Выбрать главу
126

Париж, 13 мая 1848.

Я надеялся, что Вы не уедете так скоро и тем более — не попрощавшись. Я даже писал Вам вчера, в надежде увидеться сегодня. Не знаю сам почему, но я никак не могу примириться с Вашим путешествием. Меж тем Вы так и не сказали, сколь продолжительное время намереваетесь пить молоко, а ведь это и есть подлинная причина Вашего отъезда. Очень бы мне хотелось, чтобы в четверг Вы оказались в Париже и, надев новую шляпку, явились в Академию \ где новые шляпки, боюсь, встречаются крайне редко. Потому я, исходя из одних лишь академических интересов, и обращаюсь к Вам с подобной просьбою. Что же до интересов моих, в будущую субботу я полагаю совершить с Вами чудесную прогулку. А если Вы все же захотите в будущий четверг пойти в Академию, пришлите кого-нибудь ко мне за билетами до полудня.

127

Париж, среда, {17} мая 1848.

Все прошло как нельзя лучше \ ибо они столь глупы, что, невзирая на многочисленные ошибки, допущенные палатой депутатов, она одержала верх. Нет ни раненых, ни убитых — все совершенно спокойны. Национальная гвардия и народ преисполнены наинежнейших чувств друг к другу. Все главари бунтарей схвачены, и в боевую готовность приведено столько войск, что на некоторое время можно совершенно успокоиться. Надеюсь, в субботу мы увидимся. В конце концов все сложилось к лучшему. Я присутствовал при драматичнейших сценах, весьма меня заинтересовавших; я Вам о них расскажу.

128

27 июня 1848.

Нынче утром я вернулся домой 1 после короткой четырехдневной кампании, где, не подвергаясь никакой опасности, я мог увидеть все ужасы, творящиеся теперь в стране. Но, несмотря на переполняющую меня боль, я прежде всего чувствую глупость этой нации. Ей нет равных. И я не знаю, возможно ли когда-нибудь вырвать ее из того состояния дикого варварства, какому она так самозабвенно предается.
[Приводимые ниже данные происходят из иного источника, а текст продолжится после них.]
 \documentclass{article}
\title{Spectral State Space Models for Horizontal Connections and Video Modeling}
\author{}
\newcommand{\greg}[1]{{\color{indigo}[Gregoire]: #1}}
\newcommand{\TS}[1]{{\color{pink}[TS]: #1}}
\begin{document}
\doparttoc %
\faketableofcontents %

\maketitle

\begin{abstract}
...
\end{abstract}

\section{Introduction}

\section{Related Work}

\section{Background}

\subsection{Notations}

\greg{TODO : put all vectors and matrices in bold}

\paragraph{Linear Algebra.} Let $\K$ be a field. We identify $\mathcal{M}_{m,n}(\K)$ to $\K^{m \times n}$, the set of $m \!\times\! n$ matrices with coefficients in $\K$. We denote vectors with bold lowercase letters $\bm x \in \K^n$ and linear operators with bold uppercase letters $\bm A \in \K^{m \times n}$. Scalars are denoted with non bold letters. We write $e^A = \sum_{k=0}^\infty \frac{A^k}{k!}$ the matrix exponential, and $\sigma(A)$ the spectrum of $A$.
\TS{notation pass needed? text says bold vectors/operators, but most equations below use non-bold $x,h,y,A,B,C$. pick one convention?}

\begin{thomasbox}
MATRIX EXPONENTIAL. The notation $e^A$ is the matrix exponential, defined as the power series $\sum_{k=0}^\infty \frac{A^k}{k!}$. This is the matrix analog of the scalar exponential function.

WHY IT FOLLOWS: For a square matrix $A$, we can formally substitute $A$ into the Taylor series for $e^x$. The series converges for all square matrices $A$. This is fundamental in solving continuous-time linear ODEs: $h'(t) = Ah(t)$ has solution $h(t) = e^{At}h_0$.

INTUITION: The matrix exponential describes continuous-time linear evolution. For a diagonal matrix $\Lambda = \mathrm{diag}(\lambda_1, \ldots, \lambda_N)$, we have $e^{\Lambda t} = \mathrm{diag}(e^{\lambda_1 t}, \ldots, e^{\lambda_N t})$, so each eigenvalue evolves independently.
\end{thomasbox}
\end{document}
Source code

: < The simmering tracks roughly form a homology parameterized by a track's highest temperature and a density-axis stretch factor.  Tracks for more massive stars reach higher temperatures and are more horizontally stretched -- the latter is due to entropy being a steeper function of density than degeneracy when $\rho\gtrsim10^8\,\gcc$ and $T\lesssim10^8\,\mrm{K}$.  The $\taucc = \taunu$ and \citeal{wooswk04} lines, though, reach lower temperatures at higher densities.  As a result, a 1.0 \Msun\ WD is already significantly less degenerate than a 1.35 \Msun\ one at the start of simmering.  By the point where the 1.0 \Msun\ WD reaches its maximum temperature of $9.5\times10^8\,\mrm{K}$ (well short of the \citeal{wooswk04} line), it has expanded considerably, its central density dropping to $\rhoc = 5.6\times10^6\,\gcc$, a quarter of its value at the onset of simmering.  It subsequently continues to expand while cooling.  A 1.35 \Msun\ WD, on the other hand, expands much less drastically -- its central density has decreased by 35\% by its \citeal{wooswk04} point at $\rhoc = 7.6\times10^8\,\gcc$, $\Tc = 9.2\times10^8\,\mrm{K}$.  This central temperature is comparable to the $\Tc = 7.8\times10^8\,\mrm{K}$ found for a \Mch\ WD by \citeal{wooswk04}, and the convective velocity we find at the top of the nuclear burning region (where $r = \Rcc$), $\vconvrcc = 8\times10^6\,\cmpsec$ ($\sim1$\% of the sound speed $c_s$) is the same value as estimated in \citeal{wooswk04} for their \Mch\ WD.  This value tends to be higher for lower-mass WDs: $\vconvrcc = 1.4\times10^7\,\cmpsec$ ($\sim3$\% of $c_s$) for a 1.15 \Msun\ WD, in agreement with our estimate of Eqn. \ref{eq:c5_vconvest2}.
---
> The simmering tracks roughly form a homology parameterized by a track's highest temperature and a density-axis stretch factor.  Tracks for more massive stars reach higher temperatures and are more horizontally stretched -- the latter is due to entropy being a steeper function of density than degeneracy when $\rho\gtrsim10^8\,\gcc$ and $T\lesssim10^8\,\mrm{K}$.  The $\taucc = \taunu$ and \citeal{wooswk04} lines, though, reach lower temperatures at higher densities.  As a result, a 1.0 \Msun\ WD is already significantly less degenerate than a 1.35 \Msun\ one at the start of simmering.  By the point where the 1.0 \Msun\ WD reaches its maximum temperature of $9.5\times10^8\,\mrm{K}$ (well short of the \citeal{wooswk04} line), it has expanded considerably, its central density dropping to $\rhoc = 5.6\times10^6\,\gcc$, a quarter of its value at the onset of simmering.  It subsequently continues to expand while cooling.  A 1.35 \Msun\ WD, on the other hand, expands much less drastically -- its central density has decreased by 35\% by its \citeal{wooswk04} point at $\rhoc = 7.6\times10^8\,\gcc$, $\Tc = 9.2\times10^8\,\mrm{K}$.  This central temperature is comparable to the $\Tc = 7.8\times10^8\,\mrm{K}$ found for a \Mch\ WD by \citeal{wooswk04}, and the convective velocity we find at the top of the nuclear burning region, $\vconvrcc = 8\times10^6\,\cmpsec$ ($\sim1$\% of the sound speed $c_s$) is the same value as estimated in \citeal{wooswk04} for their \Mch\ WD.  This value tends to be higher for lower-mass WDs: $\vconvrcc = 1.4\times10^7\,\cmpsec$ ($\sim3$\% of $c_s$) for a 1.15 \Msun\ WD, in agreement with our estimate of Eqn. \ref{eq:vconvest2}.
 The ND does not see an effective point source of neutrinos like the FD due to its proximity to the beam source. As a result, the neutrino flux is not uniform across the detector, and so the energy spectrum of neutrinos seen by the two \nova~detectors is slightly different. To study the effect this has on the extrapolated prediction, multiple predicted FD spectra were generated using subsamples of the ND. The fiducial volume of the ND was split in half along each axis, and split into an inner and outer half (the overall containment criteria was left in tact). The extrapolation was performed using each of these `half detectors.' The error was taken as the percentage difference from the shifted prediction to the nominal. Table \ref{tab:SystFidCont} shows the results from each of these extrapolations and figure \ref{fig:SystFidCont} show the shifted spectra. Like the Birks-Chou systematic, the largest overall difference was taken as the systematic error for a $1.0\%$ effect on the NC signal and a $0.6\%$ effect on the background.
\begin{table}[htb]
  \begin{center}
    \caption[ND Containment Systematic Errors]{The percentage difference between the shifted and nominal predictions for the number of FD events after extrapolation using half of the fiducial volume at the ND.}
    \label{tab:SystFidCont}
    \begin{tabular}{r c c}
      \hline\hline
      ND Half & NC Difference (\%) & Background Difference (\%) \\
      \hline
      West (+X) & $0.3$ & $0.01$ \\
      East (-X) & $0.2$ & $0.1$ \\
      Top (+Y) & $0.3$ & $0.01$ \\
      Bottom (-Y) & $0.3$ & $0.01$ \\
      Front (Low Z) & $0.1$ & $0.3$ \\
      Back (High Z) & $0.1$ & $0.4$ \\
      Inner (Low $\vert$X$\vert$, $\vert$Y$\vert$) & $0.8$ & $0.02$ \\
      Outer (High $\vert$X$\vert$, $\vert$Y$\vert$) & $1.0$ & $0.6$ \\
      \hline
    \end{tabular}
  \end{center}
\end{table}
Надеюсь, брат Ваш в добром здравии. Не думаю, чтобы его часть была вовлечена в серьезпые действия. Однако мы с ног валимся от усталости, да к тому же все четыре дня не спали. Не слишком верьте тому, что говорится в газетах о жертвах, разрушениях и пр. Третьего дня я прошел по улице Сент-Антуан; от пушечных выстрелов вылетели стекла из окон и витрины многих магазинов пострадали; разгром, впрочем, не столь велик, как я представлял себе и как мне его описывали. Вот самое любопытное из того, что я видел. Спешу рассказать это Вам, прежде чем пойти спать: 1) Тюрьма де ля Форс уже много часов охраняется национальной гвардией и окружена мятежниками. Они заявили гвардейцам: «Не стреляйте в нас, и мы стрелять не будем. Охраняйте заключенных». 2) Я вошел в дом, стоящий па углу площади Бастилии, чтобы оттуда наблюдать бой; гвардейцы только что перед тем открыли огонь по мятежникам. Я спросил жителей: «Многих из вас взяли?» — «А чего нас брать, мы ведь не воры». Добавьте к тому, что я отвел в Аббатство женщину* отрубавшую солдатам голову кухонным ножом, и мужчину с красными от крови руками, который, вспоров живот раненому, мыл в ране руки. Можете Вы понять сию великую нацию? Верно лишь то, что мы катимся ко всем чертям!